Required work ->
Only the lines below, from the one with "Listed below, you" through the one with "Use Authentication mechanism", are to be written out, exactly.

Data to use ->
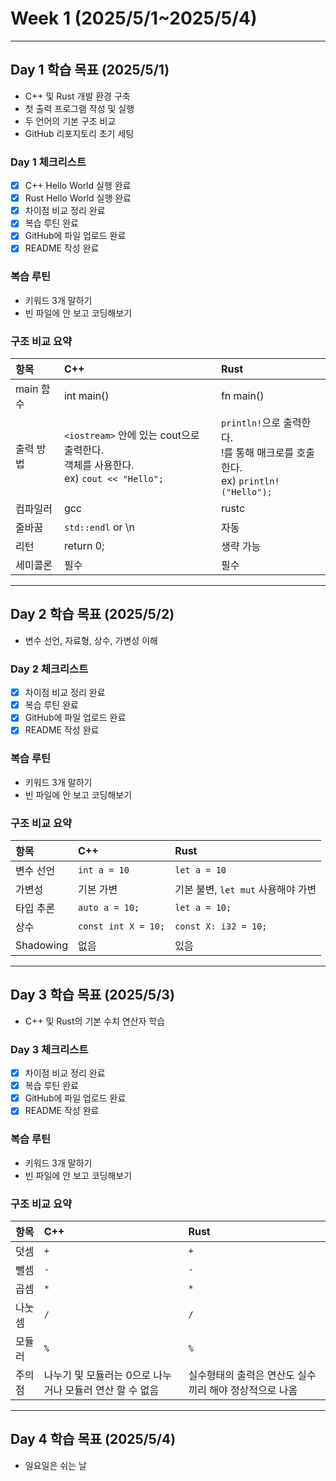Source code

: # Week 1 (2025/5/1~2025/5/4)

---

## Day 1 학습 목표 (2025/5/1)
- C++ 및 Rust 개발 환경 구축
- 첫 출력 프로그램 작성 및 실행
- 두 언어의 기본 구조 비교
- GitHub 리포지토리 초기 세팅

### Day 1 체크리스트
- [x] C++ Hello World 실행 완료 
- [x] Rust Hello World 실행 완료 
- [x] 차이점 비교 정리 완료 
- [x] 복습 루틴 완료 
- [x] GitHub에 파일 업로드 완료 
- [x] README 작성 완료 

### 복습 루틴
- 키워드 3개 말하기
- 빈 파일에 안 보고 코딩해보기

### 구조 비교 요약
| 항목 | C++ | Rust |
|:-|:-|:-|
| main 함수 | int main() | fn main() |
| 출력 방법 | `<iostream>` 안에 있는 cout으로 출력한다. <br>객체를 사용한다. <br>ex) `cout << "Hello";` | `println!`으로 출력한다. <br>!를 통해 매크로를 호출한다. <br>ex) `println!("Hello");` |
| 컴파일러 | gcc | rustc |
| 줄바꿈 | `std::endl` or \n | 자동 |
| 리턴 | return 0; | 생략 가능 |
| 세미콜론 | 필수 | 필수 |

---

## Day 2 학습 목표 (2025/5/2)
- 변수 선언, 자료형, 상수, 가변성 이해

### Day 2 체크리스트
- [x] 차이점 비교 정리 완료 
- [x] 복습 루틴 완료 
- [x] GitHub에 파일 업로드 완료 
- [x] README 작성 완료

### 복습 루틴
- 키워드 3개 말하기
- 빈 파일에 안 보고 코딩해보기

### 구조 비교 요약
| 항목 | C++ | Rust |
|:-|:-|:-|
| 변수 선언 | `int a = 10` | `let a = 10` |
| 가변성 | 기본 가변 | 기본 불변, `let mut` 사용해야 가변 |
| 타입 추론 | `auto a = 10;` | `let a = 10;` |
| 상수 | `const int X = 10;` | `const X: i32 = 10;` |
| Shadowing | 없음 | 있음 |

---

## Day 3 학습 목표 (2025/5/3)
- C++ 및 Rust의 기본 수치 연산자 학습

### Day 3 체크리스트
- [x] 차이점 비교 정리 완료 
- [x] 복습 루틴 완료 
- [x] GitHub에 파일 업로드 완료 
- [x] README 작성 완료

### 복습 루틴
- 키워드 3개 말하기
- 빈 파일에 안 보고 코딩해보기

### 구조 비교 요약
| 항목 | C++ | Rust |
|:-|:-|:-|
| 덧셈 | `+` | `+` |
| 뺄셈 | `-` | `-` |
| 곱셈 | `*` | `*` |
| 나눗셈 | `/` | `/` |
| 모듈러 | `%` | `%` |
| 주의점 | 나누기 및 모듈러는 0으로 나누거나 모듈러 연산 할 수 없음 | 실수형태의 출력은 연산도 실수끼리 해야 정상적으로 나옴 |

---

## Day 4 학습 목표 (2025/5/4)
- 일요일은 쉬는 날
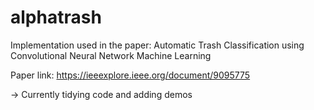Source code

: # alphatrash
Implementation used in the paper: Automatic Trash Classification using Convolutional Neural Network Machine Learning

Paper link: https://ieeexplore.ieee.org/document/9095775

-> Currently tidying code and adding demos

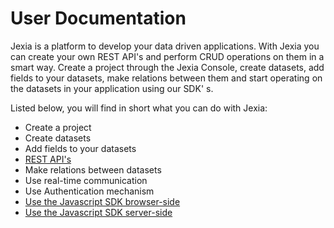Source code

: # User Documentation

Jexia is a platform to develop your data driven applications. With Jexia you can create your own REST API's and perform CRUD operations on them in a smart way. Create a project through the Jexia Console, create datasets, add fields to your datasets, make relations between them and start operating on the datasets in your application using our SDK' s.

Listed below, you will find in short what you can do with Jexia:

* Create a project
* Create datasets
* Add fields to your datasets
* [REST API's](rest-api.md)
* Make relations between datasets
* Use real-time communication
* Use Authentication mechanism
* [Use the Javascript SDK browser-side](use-the-javascript-sdk-in-the-browser.md)
* [Use the Javascript SDK server-side](use-the-javascript-sdk-serverside.md)

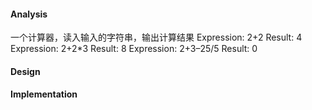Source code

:#### Analysis
一个计算器，读入输入的字符串，输出计算结果
Expression: 2+2
Result: 4
Expression: 2+2*3
Result: 8
Expression: 2+3–25/5
Result: 0
#### Design

#### Implementation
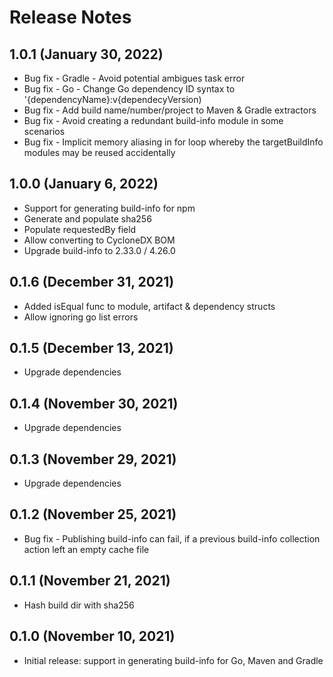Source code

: # Release Notes

## 1.0.1 (January 30, 2022)
- Bug fix - Gradle - Avoid potential ambigues task error
- Bug fix - Go - Change Go dependency ID syntax to '{dependencyName}:v{dependecyVersion)
- Bug fix - Add build name/number/project to Maven & Gradle extractors
- Bug fix - Avoid creating a redundant build-info module in some scenarios
- Bug fix - Implicit memory aliasing in for loop whereby the targetBuildInfo modules may be reused accidentally

## 1.0.0 (January 6, 2022)
- Support for generating build-info for npm
- Generate and populate sha256
- Populate requestedBy field
- Allow converting to CycloneDX BOM
- Upgrade build-info to 2.33.0 / 4.26.0

## 0.1.6 (December 31, 2021)
- Added isEqual func to module, artifact & dependency structs
- Allow ignoring go list errors

## 0.1.5 (December 13, 2021)
- Upgrade dependencies

## 0.1.4 (November 30, 2021)
- Upgrade dependencies

## 0.1.3 (November 29, 2021)
- Upgrade dependencies

## 0.1.2 (November 25, 2021)
- Bug fix - Publishing build-info can fail, if a previous build-info collection action left an empty cache file

## 0.1.1 (November 21, 2021)
- Hash build dir with sha256

## 0.1.0 (November 10, 2021)
- Initial release: support in generating build-info for Go, Maven and Gradle
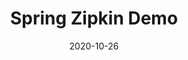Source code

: ---
date: '2020-10-26'
description: Instrument a Spring Boot application with Zipkin
lastmod: '2020-10-26'
patterns:
- Observability
readme: false
repo: https://github.com/BrianMMcClain/spring-zipkin-demo
summary:
- Instrument a Spring Boot application with Zipkin
tags:
- Spring
- Microservices
- Spring Boot
- REST
- Zipkin
- Observability
team:
- Brian McClain
title: Spring Zipkin Demo
---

Written response ->
Listed below, you will find in short what you can do with Jexia:

* Create a project
* Create datasets
* Add fields to your datasets
* [REST API's](rest-api.md)
* Make relations between datasets
* Use real-time communication
* Use Authentication mechanism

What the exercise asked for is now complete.